[What is required]: Copy out every line of the records in which "mappingMatrix" can be found.

[Records for the task]:
==================================================

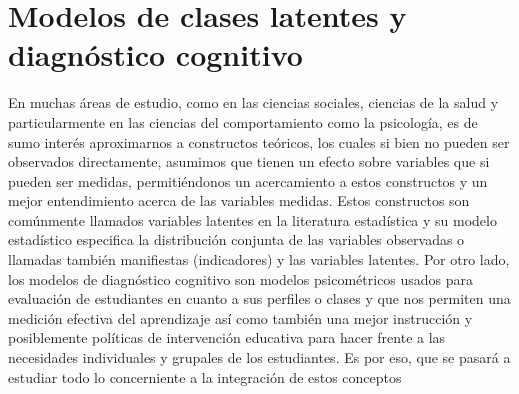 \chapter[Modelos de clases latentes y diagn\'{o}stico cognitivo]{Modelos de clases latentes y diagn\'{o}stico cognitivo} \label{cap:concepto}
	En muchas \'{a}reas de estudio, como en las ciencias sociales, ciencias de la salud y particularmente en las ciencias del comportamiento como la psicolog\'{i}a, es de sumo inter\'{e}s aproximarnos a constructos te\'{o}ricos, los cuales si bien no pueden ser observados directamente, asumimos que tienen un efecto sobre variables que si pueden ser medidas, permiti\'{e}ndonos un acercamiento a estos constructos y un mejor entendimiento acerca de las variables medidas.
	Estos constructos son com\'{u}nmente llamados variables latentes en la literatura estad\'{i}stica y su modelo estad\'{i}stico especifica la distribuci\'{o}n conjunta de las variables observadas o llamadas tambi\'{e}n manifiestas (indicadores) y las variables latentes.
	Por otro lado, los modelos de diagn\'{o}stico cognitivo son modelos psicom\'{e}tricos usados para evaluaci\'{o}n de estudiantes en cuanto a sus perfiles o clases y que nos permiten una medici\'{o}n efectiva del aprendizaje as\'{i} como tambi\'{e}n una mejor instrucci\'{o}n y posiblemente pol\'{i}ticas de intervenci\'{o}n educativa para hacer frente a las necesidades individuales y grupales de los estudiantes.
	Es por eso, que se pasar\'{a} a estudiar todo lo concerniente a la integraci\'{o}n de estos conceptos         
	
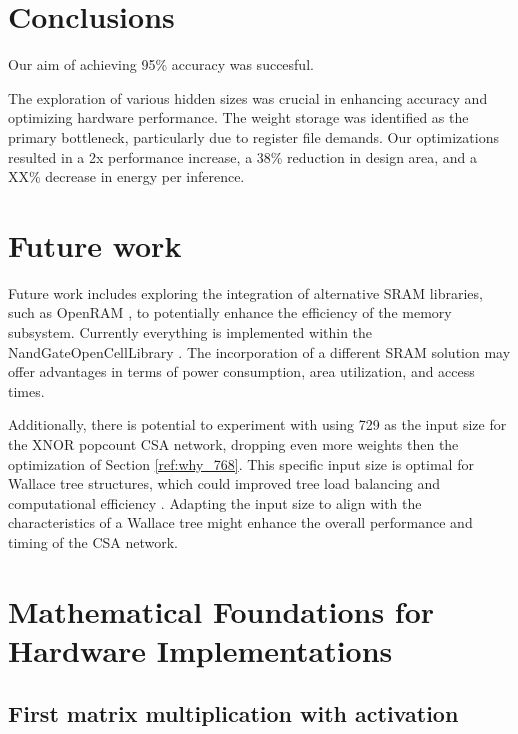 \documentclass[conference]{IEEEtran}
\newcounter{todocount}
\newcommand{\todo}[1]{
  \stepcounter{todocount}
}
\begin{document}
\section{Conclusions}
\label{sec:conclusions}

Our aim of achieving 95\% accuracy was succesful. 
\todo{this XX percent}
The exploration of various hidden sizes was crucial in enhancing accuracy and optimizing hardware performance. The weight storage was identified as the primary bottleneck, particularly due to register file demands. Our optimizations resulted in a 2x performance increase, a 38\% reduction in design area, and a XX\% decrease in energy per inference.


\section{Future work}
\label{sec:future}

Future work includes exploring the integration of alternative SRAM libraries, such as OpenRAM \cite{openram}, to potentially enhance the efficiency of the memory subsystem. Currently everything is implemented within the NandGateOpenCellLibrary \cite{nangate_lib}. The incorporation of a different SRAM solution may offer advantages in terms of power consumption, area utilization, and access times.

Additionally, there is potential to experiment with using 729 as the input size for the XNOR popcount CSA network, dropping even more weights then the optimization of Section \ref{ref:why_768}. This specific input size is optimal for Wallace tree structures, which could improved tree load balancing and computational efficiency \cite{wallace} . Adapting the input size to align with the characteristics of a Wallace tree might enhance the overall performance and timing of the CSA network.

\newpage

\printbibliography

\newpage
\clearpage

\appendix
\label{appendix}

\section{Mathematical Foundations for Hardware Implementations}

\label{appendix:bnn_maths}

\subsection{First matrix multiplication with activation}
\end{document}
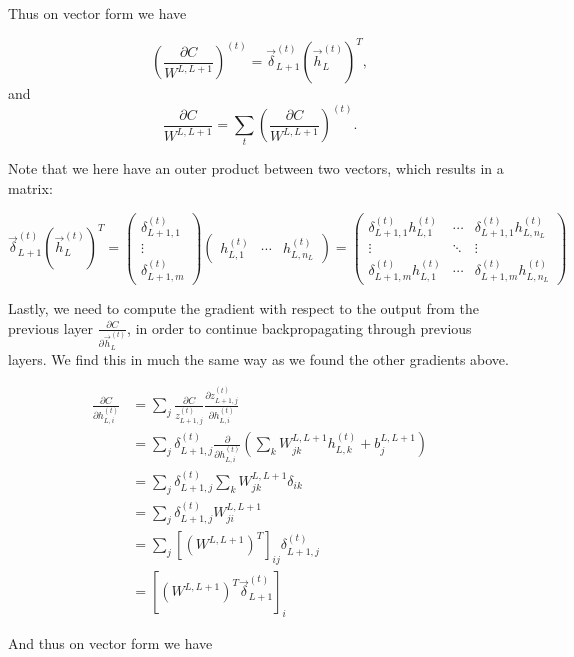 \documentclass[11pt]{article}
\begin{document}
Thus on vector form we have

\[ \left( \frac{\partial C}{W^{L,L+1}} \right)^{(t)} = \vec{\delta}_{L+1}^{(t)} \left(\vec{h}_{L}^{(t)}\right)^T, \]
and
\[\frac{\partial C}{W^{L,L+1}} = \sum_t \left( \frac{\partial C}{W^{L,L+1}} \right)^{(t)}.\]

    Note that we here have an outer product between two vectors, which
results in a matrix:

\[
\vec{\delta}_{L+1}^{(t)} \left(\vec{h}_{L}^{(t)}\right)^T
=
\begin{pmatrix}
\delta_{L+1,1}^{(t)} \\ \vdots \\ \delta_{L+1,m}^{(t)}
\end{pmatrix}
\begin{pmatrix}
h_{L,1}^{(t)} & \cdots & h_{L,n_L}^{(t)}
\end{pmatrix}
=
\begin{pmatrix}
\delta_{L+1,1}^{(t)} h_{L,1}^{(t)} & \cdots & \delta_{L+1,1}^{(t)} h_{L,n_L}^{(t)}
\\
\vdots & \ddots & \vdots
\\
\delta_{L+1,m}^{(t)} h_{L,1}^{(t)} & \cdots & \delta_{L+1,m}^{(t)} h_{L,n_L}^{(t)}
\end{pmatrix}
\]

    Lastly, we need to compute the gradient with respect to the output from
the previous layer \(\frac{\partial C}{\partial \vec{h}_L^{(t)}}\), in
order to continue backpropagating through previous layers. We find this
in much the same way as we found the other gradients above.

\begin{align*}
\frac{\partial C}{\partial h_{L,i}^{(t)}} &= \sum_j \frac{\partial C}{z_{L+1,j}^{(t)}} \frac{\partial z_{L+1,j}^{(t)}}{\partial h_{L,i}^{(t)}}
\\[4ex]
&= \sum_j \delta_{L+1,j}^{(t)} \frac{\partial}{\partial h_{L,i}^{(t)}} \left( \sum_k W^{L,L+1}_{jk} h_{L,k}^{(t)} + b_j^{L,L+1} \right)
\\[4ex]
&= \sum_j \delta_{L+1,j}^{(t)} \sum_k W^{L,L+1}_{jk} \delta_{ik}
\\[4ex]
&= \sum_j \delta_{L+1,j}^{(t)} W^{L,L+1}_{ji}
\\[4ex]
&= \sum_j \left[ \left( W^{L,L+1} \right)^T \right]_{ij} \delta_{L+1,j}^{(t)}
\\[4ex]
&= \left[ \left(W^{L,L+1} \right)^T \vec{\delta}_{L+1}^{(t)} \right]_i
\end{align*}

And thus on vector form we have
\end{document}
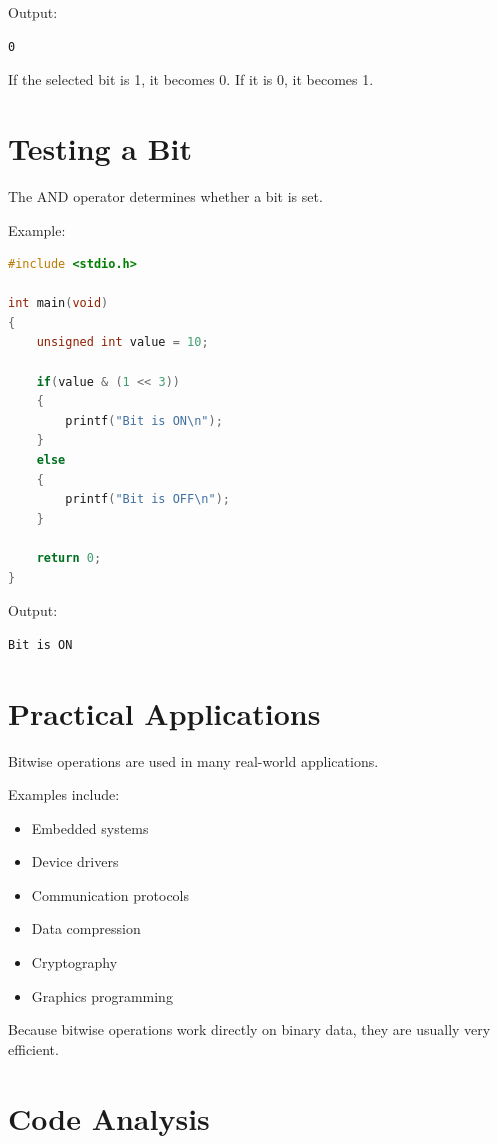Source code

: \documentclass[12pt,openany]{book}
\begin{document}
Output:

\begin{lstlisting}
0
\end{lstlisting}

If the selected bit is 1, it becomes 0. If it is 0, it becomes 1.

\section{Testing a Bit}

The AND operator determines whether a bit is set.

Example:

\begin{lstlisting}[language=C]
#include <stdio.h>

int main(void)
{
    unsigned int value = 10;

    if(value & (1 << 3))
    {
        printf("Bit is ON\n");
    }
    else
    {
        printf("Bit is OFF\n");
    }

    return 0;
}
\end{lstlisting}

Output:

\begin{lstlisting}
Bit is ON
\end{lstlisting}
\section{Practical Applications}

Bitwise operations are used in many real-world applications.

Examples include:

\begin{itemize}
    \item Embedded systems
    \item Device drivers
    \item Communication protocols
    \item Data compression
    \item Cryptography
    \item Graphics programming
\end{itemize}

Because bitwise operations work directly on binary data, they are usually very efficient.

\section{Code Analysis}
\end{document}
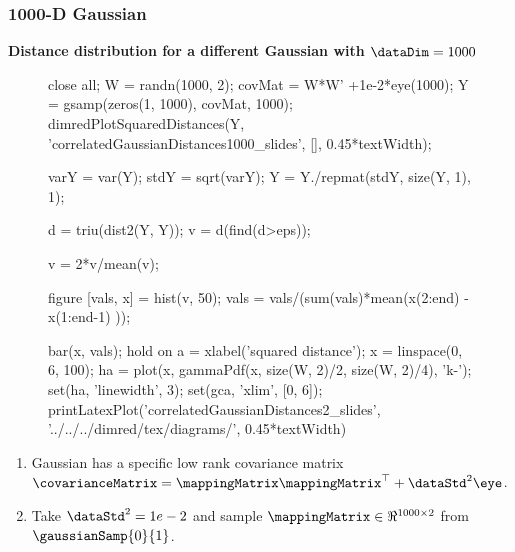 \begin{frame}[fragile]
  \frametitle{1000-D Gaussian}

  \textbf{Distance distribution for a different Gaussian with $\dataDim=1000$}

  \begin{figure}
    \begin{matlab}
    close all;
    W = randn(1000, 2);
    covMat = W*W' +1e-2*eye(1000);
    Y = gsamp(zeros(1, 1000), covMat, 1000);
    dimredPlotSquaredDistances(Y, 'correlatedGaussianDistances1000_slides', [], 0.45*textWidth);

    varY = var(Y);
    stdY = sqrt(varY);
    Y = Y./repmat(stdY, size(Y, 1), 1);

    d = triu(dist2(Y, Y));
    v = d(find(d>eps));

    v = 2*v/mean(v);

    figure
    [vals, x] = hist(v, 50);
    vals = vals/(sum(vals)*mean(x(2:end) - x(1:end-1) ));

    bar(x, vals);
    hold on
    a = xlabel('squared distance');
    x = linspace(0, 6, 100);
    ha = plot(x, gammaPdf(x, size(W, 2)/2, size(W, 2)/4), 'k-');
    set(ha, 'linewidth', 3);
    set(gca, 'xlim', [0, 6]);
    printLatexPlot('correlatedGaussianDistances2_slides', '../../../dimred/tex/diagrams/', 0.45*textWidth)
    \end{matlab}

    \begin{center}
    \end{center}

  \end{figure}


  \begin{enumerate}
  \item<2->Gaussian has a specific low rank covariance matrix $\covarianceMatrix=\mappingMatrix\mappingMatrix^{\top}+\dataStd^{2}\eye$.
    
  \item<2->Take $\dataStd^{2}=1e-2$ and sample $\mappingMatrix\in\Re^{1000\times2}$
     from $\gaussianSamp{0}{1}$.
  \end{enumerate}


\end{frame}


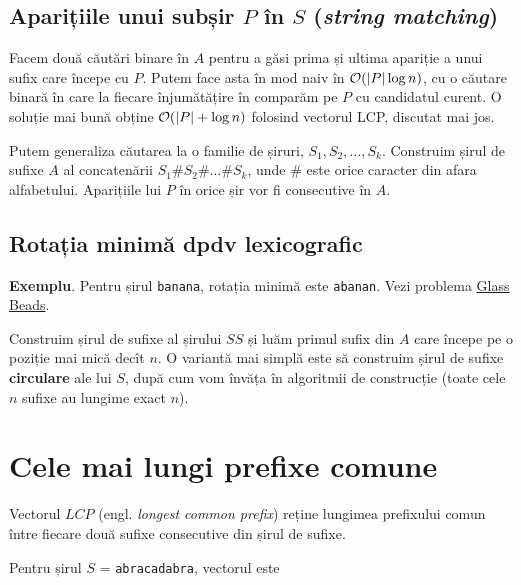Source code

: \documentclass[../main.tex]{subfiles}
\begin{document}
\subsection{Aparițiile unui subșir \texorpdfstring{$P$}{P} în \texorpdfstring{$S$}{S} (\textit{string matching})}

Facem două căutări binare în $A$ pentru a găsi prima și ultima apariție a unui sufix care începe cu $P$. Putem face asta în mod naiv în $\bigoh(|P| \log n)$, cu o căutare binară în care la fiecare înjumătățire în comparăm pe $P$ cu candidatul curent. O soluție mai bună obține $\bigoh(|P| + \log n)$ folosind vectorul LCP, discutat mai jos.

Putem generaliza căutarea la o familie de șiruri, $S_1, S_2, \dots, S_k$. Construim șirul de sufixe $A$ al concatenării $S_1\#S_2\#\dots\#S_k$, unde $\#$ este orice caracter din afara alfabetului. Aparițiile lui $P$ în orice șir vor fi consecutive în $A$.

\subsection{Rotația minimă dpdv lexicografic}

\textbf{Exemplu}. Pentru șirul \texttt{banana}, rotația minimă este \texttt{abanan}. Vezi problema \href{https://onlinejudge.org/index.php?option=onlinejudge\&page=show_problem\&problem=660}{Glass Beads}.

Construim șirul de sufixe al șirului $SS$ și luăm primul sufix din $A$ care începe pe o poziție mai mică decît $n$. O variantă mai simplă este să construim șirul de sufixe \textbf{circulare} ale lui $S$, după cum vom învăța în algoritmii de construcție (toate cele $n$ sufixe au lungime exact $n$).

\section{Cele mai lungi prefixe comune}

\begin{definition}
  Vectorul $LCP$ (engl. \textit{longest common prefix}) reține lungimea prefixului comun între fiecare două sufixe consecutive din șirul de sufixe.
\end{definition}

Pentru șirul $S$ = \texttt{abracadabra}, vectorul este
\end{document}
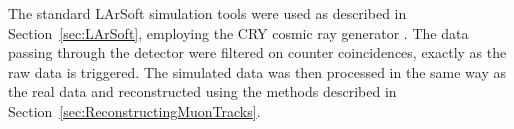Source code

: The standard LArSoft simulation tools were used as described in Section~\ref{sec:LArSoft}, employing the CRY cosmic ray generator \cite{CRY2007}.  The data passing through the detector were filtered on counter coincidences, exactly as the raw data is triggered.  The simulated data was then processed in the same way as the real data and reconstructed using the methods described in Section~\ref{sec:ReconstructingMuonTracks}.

==================================================

[Answer area]:
  \item<2->Gaussian has a specific low rank covariance matrix $\covarianceMatrix=\mappingMatrix\mappingMatrix^{\top}+\dataStd^{2}\eye$.
  \item<2->Take $\dataStd^{2}=1e-2$ and sample $\mappingMatrix\in\Re^{1000\times2}$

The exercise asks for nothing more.